Microsoft emails reveal Vista driver fiasco
By Matthew Sparkes
Posted on 28 Feb 2008 at 12:05
Microsoft executives believed there were serious problems with Vista's driver support when the OS launched, according to internal emails unearthed during a court case.
Microsoft board member, Jon Shirley, sent an email to Steve Ballmer explaining that he had upgraded his own computer to Vista, but that he was now having problems with getting MSN applications to work.
Device support was also sparse, with many peripherals being totally or partially unsupported on the launch date. Much of this was due to manufacturers failing to develop device drivers on time, Microsoft suggests.
"No one really believed we would ever ship so they didn't start the work until very late in 2006," said Microsoft's Steven Sinofsky, in an email to Steve Ballmer quoted by Seattle Post Intelligencer. "This led to the lack of availability."
"The Vista Ready logo program required drivers available on 1/30 [30 January]. I think we had had reasonable coverage, but quality was uneven as I experienced," he explained.
"For example, I could print with [my] Brother printer and use it as a stand-alone fax. But network setup, scanning, print to fax must come from Brother."
Sinofksy concludes by saying Microsoft needs to do a better job on driver support. "All of this is why we need much more clarity and focus at events like WinHEC [Windows Hardware Engineering Conference]. We need to be clearer with industry and we need to decide what we will do and do that well and 100% and not just do a little of everything which leaves the IHV [Independent Hardware Vendors] in a confused state."

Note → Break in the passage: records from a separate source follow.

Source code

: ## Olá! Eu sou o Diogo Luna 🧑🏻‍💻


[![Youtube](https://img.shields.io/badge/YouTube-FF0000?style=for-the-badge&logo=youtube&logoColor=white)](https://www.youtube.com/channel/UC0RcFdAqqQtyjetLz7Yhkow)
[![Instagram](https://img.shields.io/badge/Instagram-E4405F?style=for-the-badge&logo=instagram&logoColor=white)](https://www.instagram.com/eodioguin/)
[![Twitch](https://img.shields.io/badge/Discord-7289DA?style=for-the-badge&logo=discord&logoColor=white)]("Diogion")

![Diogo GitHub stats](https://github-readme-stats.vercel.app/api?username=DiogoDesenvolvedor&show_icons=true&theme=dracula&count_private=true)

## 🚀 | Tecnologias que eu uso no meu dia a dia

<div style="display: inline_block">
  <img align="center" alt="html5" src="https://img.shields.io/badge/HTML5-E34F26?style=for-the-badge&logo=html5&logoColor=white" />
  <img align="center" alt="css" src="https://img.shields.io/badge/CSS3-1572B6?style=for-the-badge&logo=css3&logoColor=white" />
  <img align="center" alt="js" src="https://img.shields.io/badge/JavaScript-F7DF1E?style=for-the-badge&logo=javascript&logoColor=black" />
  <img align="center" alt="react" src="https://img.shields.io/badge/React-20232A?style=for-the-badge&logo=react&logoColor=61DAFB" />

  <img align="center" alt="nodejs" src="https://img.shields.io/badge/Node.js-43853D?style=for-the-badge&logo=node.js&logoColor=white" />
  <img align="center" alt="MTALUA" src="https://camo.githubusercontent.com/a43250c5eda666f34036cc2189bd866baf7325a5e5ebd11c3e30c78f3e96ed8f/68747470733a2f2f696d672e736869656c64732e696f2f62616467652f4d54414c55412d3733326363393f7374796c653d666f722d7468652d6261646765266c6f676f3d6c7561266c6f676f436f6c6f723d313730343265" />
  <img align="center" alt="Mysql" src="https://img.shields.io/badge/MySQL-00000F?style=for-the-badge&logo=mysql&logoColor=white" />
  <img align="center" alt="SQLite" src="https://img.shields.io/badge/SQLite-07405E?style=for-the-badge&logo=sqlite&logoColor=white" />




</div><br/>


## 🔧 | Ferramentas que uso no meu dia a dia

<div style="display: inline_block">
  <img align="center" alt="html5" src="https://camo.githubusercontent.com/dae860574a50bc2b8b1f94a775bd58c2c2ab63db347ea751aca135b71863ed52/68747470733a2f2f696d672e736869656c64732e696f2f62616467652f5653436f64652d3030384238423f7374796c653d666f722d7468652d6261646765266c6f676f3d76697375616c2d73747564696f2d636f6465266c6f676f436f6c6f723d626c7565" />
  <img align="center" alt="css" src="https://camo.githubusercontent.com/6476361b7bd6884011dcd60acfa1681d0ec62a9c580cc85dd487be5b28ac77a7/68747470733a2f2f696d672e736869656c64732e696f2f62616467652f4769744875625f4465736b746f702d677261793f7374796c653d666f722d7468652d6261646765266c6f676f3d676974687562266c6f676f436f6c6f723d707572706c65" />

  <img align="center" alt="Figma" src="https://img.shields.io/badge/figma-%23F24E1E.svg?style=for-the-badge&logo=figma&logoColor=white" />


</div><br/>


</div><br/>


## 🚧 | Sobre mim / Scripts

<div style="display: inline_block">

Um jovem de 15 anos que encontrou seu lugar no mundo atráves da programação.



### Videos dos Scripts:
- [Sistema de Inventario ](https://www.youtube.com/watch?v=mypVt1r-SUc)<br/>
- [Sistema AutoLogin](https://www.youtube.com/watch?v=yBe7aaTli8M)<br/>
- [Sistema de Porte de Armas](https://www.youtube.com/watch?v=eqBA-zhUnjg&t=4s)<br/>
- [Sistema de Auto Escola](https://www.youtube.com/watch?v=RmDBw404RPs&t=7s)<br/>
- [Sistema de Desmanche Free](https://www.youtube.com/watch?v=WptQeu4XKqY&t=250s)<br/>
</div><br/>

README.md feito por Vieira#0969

Ballmer's one-word reply to the email was "righto", according to the court documents.
Microsoft is currently fighting a lawsuit over allegations of confusing descriptions relating to minimum PC requirements. Many PCs were described as "Vista Capable" when the operating system was first launched, even though they could only run Vista Home Basic.
Further emails have emerged during this case which show that Microsoft lowered the graphics requirements of the Vista Capable campaign, so that Intel could continue to sell motherboards with 915 embedded graphics. Another executive, Mike Nash, wrote in a subsequent email that he "personally got burned by the Intel 915 chipset issue."
He went on to explain that he chose a Vista Capable laptop, but was disappointed to find that it wouldn't run certain applications or Vista's Glass interface. "I now have a $2,100 e-mail machine," he wrote.
"Throughout this process, Microsoft employees raised concerns and addressed issues with the intent to make this program better for our business partners and valuable for consumers. That's the sort of exchange we want to encourage. And in the end, we believe we succeeded in achieving both objectives," Microsoft spokesperson Jack Evans tells the Seattle Post Intelligencer.